# [YOUR GOAL]
In how many lines of these records does the word "from" appear? Give the number by itself.

• • • • •

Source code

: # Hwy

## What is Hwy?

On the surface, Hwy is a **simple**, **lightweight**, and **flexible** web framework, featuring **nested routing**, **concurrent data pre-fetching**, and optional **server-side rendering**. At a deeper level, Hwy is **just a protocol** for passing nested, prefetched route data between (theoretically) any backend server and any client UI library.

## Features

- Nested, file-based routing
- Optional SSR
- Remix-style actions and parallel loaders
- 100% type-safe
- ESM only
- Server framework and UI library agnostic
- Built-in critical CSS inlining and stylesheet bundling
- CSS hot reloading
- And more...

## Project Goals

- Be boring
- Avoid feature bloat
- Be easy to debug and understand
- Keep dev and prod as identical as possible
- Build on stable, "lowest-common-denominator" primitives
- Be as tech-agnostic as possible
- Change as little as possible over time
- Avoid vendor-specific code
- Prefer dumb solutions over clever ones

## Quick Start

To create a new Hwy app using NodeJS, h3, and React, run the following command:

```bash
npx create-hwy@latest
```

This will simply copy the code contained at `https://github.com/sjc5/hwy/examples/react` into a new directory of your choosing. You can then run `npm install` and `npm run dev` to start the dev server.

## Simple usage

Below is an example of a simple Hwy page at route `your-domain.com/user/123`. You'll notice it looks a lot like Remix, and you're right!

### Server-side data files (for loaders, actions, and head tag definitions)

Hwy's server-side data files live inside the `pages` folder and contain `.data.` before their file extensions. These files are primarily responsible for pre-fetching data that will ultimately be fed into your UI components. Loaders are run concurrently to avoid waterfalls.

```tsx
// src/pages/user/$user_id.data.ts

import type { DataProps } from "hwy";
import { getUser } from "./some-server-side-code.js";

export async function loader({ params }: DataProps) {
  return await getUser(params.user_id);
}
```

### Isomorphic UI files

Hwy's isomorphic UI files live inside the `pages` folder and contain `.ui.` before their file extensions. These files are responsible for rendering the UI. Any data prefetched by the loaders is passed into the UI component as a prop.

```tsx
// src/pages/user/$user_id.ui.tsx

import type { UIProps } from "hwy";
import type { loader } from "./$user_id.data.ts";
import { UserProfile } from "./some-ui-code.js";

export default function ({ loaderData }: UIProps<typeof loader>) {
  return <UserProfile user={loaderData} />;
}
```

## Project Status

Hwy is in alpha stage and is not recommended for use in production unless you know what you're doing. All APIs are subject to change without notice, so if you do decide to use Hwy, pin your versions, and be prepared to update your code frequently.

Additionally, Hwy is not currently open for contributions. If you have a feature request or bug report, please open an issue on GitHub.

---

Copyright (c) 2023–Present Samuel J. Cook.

• • • • •

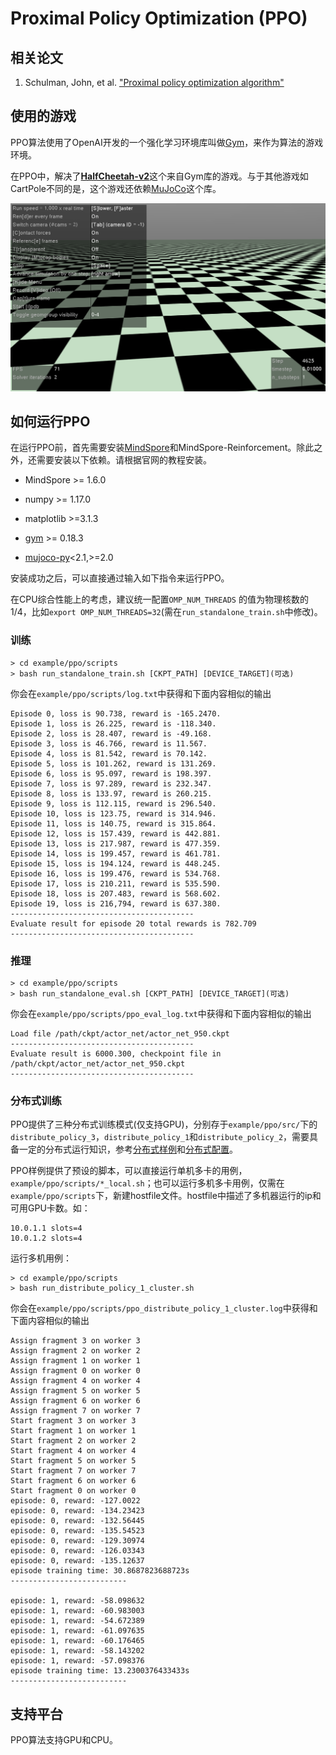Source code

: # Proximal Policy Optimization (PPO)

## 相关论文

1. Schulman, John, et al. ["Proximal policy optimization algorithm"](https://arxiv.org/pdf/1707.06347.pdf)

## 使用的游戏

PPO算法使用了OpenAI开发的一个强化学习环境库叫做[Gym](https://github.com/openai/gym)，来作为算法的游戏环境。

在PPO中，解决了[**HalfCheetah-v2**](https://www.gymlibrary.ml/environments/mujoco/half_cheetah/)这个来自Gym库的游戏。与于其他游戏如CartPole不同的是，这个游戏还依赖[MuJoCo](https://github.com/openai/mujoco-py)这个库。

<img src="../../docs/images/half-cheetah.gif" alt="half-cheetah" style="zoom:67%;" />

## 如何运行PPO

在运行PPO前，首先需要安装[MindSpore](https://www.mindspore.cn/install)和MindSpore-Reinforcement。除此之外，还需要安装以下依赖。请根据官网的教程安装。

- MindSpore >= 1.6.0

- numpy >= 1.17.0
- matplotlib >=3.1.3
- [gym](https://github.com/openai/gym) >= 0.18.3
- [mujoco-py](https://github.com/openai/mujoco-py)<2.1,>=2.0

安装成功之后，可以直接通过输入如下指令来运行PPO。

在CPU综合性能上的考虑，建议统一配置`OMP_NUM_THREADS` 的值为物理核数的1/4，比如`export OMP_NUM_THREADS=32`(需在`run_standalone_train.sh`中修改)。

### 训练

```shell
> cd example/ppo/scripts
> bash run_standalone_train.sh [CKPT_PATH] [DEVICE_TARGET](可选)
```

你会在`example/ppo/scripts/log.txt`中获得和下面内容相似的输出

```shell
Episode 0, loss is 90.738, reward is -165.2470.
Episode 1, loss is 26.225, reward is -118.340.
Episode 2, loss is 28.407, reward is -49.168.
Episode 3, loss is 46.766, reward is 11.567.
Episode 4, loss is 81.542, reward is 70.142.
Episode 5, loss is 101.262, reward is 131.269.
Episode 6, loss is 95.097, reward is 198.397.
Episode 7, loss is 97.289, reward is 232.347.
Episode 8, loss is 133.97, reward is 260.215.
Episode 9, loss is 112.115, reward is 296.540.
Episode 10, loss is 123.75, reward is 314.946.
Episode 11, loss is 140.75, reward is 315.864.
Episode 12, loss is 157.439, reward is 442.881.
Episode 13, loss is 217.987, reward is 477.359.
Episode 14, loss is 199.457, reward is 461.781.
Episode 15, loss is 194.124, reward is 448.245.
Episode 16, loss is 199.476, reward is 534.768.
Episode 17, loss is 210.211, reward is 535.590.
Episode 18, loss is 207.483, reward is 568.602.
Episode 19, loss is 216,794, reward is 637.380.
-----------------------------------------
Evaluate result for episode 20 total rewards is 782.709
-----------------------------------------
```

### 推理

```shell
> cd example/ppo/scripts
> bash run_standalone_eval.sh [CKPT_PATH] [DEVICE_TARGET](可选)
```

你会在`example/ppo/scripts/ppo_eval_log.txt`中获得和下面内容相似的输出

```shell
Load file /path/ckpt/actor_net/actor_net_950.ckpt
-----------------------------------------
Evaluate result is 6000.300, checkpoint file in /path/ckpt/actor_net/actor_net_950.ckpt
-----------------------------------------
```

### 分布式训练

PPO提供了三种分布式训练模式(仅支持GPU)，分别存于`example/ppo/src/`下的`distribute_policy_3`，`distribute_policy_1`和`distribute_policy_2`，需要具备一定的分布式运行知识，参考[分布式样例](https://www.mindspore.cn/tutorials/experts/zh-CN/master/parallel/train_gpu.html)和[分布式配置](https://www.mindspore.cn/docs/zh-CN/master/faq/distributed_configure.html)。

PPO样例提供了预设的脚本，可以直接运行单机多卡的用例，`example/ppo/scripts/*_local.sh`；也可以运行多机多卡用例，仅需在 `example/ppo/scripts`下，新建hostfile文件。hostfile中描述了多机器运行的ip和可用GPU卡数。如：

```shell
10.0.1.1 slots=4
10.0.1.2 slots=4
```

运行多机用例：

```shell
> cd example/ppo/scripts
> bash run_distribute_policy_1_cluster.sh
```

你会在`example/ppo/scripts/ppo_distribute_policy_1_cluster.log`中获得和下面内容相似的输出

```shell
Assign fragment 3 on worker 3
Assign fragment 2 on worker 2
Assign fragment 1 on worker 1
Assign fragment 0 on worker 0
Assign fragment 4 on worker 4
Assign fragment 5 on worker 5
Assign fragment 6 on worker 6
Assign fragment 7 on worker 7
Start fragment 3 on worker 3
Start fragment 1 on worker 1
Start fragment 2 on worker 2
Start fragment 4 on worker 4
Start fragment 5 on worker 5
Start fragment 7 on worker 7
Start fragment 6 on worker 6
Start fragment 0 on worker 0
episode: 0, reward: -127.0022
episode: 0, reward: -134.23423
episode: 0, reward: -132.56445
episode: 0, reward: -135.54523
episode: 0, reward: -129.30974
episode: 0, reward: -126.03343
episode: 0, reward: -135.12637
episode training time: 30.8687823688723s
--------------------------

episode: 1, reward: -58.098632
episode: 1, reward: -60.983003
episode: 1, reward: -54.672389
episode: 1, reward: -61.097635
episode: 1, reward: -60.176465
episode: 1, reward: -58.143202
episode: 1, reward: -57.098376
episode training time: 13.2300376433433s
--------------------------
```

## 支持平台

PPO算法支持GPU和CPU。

• • • • •

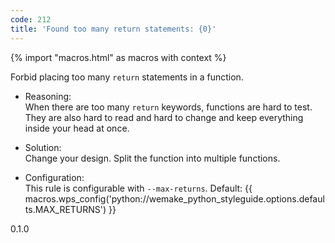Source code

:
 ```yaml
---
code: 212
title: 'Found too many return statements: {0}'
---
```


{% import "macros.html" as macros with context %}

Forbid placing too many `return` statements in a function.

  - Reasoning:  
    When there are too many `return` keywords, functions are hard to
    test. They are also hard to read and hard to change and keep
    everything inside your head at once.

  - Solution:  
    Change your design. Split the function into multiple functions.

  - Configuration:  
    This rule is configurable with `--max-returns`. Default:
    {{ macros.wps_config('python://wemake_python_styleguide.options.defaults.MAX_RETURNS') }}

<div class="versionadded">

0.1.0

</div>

• • • • •

# [ANSWER FOR THIS EXERCISE]
5